Breast conservation surgery followed by radiation therapy for women with early stage breast cancer has been proven to have the same outcomes as mastectomy. However, conventional radiation therapy requires five daily treatments for 5-7 weeks, a regime that may be logistically difficult for the patient and potentially impossible to undertake if she does not live near a treatment centre.
Accelerated partial breast irradiation (APBI) enables women to complete radiation treatments in just five days. The use of intra-cavity ABPI treatment is increasing in the USA and in Europe. Clinical trial results are proving that the outcomes for low risk breast cancer patients are comparable to traditional treatment and that this is an easier to complete and more acceptable form of radiation therapy for the patients. Radiation oncology departments of hospitals and cancer centres operating at maximum capacity also benefit.
The limitation of ABPI, most commonly delivered by breast brachytherapy, has been the narrow criteria used to select appropriate patients. APBI is not suitable for every woman identified with early stage breast cancer.
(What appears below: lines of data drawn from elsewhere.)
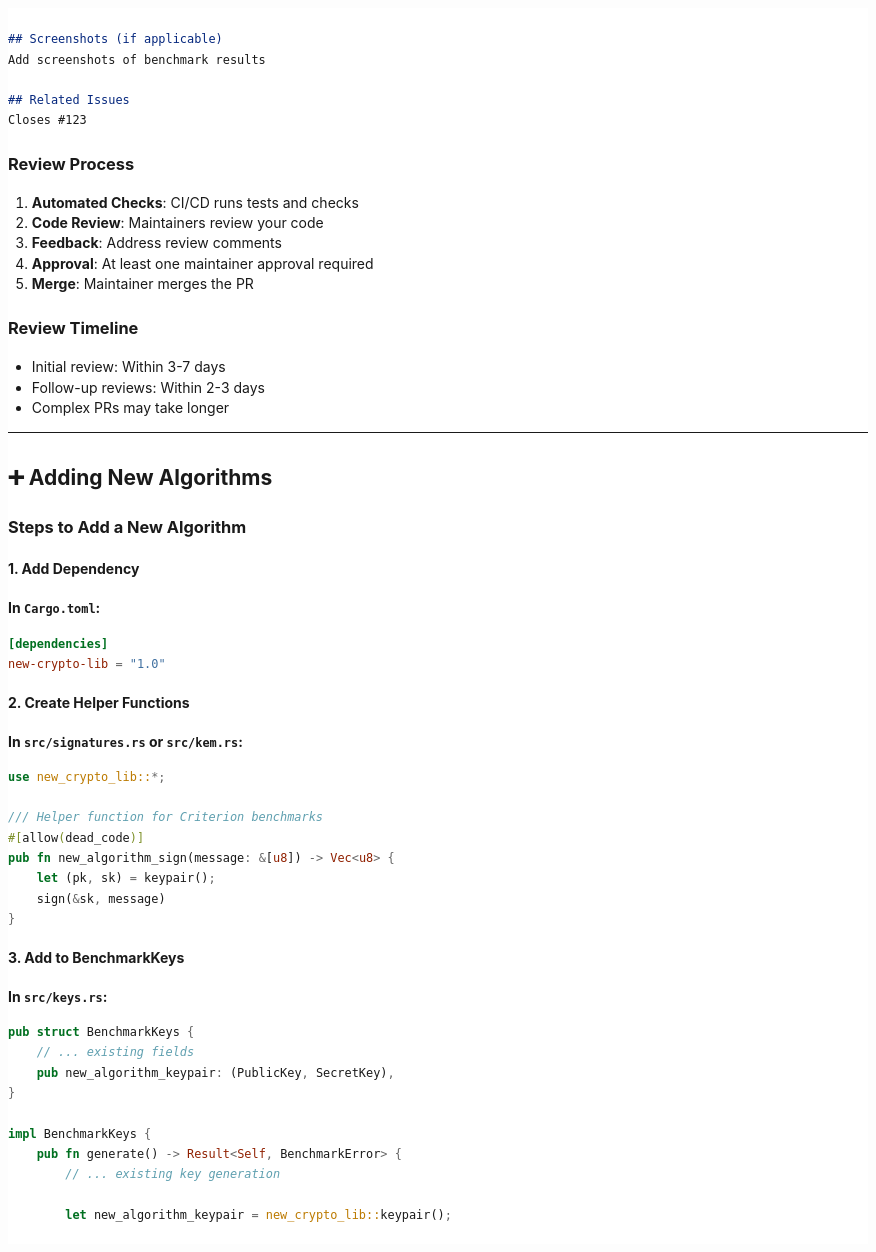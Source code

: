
 ```markdown

## Screenshots (if applicable)
Add screenshots of benchmark results

## Related Issues
Closes #123
```

### Review Process

1. **Automated Checks**: CI/CD runs tests and checks
2. **Code Review**: Maintainers review your code
3. **Feedback**: Address review comments
4. **Approval**: At least one maintainer approval required
5. **Merge**: Maintainer merges the PR

### Review Timeline

- Initial review: Within 3-7 days
- Follow-up reviews: Within 2-3 days
- Complex PRs may take longer

---

## ➕ Adding New Algorithms

### Steps to Add a New Algorithm

#### 1. Add Dependency

**In `Cargo.toml`:**
```toml
[dependencies]
new-crypto-lib = "1.0"
```

#### 2. Create Helper Functions

**In `src/signatures.rs` or `src/kem.rs`:**
```rust
use new_crypto_lib::*;

/// Helper function for Criterion benchmarks
#[allow(dead_code)]
pub fn new_algorithm_sign(message: &[u8]) -> Vec<u8> {
    let (pk, sk) = keypair();
    sign(&sk, message)
}
```

#### 3. Add to BenchmarkKeys

**In `src/keys.rs`:**
```rust
pub struct BenchmarkKeys {
    // ... existing fields
    pub new_algorithm_keypair: (PublicKey, SecretKey),
}

impl BenchmarkKeys {
    pub fn generate() -> Result<Self, BenchmarkError> {
        // ... existing key generation
        
        let new_algorithm_keypair = new_crypto_lib::keypair();
        
```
Eligibility requirements include the criteria that the tumour is no larger than three centimetres, with clear margins of excision, and negative lymph node involvement. Because of the unknown risk of cancer recurrence, the treatment has been limited to women over 45 years. Location of the tumour cavity from the lumpectomy also has been a critical issue, as is the size of the patient's breast, due to concern about radiation to the chest wall and skin toxicity.
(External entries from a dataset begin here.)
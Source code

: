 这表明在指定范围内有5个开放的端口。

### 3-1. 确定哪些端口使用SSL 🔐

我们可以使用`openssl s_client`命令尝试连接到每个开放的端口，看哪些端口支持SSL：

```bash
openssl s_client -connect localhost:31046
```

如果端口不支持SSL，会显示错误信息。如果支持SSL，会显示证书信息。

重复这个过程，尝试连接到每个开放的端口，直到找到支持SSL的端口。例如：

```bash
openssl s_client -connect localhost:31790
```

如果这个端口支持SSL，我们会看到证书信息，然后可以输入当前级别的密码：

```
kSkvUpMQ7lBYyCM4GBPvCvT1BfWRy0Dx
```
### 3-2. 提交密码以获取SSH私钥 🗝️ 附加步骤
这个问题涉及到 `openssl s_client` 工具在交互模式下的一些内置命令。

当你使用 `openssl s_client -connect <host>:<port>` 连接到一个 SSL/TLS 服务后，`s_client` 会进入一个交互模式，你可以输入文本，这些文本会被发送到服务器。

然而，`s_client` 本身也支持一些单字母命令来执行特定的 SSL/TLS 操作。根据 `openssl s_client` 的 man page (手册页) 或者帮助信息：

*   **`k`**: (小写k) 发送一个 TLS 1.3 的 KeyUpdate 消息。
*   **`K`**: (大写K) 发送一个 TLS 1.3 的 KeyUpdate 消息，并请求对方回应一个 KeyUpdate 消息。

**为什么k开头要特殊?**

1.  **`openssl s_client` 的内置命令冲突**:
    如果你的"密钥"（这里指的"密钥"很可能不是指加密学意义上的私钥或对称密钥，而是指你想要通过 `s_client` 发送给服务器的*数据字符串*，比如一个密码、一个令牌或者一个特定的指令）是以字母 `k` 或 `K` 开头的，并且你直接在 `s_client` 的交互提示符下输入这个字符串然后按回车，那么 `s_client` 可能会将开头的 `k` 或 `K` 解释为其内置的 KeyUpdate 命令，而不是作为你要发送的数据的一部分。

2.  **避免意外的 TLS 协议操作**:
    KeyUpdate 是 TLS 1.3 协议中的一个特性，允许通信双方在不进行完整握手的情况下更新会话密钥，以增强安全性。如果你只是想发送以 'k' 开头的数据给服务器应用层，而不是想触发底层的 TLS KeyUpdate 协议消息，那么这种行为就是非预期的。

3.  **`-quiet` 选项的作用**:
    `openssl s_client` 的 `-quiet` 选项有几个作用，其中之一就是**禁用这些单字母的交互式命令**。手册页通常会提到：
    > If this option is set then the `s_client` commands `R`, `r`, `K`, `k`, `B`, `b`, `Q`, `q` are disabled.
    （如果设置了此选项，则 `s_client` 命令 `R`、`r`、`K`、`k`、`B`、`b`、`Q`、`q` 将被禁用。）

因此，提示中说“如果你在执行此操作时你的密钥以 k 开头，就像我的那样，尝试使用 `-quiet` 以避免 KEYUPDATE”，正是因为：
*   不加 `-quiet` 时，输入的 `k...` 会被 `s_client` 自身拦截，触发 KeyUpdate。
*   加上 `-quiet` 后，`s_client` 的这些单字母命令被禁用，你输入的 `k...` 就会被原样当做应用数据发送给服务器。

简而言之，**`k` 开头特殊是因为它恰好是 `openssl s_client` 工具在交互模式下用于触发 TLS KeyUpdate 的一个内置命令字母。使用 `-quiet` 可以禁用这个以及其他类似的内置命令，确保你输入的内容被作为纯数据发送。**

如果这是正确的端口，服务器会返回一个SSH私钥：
Clinical results reported in April and May about clinical outcome findings will enable a broader spectrum of patients to receive this therapy. Age does not appear to be an issue. A group of women who participated in the first clinical trial evaluating the use of MammoSite, the first balloon brachytherapy catheter that received both the USA’s Food and Drug Administration 510-K approval and a CE Mark, have been followed since the trial results were first reported in 2003.
This clinical trial was conducted by the American College of Breast Surgeons. It included 1,440 patients being treated between 2002 and 2004 at 97 hospitals. After three years, only 2.5% of the women had a local breast cancer recurrence, and 89% had good to excellent cosmetic results. After five years, the women who were 31 to 50 years of age at the time of treatment have comparable outcomes to women over 50. The effectiveness of APBI treatment appears to be neutral in age. These results were published online in the Annals of Surgical Oncology, in March this year,
The MammoSite single-entry catheter consists of a balloon that is inflated to the cavity edges of a tumour, and permits a symmetrical radiation dose distribution to be delivered from inside the cavity to the adjacent tissues surrounding the balloon. An estimated one third of all women who otherwise would be eligible for the treatment cannot be treated because their tumour cavity is either too close to the skin tissue or too adjacent to the chest wall with potential damage to the heart.
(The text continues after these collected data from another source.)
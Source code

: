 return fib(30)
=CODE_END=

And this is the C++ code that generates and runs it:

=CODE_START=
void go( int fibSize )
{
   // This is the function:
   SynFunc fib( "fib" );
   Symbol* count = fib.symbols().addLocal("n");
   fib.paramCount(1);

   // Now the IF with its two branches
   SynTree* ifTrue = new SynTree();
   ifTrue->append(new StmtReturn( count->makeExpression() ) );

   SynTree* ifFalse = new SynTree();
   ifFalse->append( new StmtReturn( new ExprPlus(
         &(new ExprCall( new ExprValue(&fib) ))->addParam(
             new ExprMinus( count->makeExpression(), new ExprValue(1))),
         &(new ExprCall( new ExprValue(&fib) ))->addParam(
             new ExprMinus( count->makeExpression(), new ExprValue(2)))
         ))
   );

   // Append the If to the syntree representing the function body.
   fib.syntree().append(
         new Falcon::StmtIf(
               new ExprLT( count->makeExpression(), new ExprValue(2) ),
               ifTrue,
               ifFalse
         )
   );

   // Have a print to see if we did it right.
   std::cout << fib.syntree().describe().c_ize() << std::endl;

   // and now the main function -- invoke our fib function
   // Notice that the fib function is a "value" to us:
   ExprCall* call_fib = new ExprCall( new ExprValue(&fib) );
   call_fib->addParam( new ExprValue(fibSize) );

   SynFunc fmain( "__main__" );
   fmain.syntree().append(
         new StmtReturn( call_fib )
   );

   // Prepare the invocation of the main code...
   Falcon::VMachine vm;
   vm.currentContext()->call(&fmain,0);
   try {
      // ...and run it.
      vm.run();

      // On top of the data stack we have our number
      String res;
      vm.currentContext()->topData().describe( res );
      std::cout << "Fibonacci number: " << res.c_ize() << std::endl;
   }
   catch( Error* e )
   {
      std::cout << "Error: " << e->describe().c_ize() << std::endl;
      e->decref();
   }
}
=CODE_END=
The approval of two types of single entry-multi-catheter for use in Europe will change this. The difference is that once the balloon is inflated, different radiation doses may be dispensed in each catheter, sparing a potentially damaging dose to skin or the chest wall in very close proximity to the tumour cavity. The use of the SAVI applicator from Cianna Medical of Aliso Viejo, California and the Contura Multi-Lumen Balloon from SenoRx of Irvine, California, enables radiation oncologists to customise effective treatment of even the smallest breasts.
This spring the results of clinical trials for each product were published. Radiation oncologist Sheree Brown MD, and colleagues at the Wellstar Kennestone Hospital in Marietta, Georgia, published their experiences with 41 patients in Brachytherapy. Patients treated over 12 months between June 2007 and May 2008 had comparable outcomes and mild toxicities similar to MammoSite.
Study results of 63 patients treated with the SAVI applicator at the Moores University of California-San Diego Cancer Centre and the 21st Century Oncology private cancer treatment clinic, in Fort Myers, Florida, were equally positive. The researchers presented their findings in April at the American Society of Breast surgeon's annual meeting.
With such clinical trial results, a much greater percentage of women with early stage breast cancer should be able to have this fast, five-day cancer treatment and get on with their lives.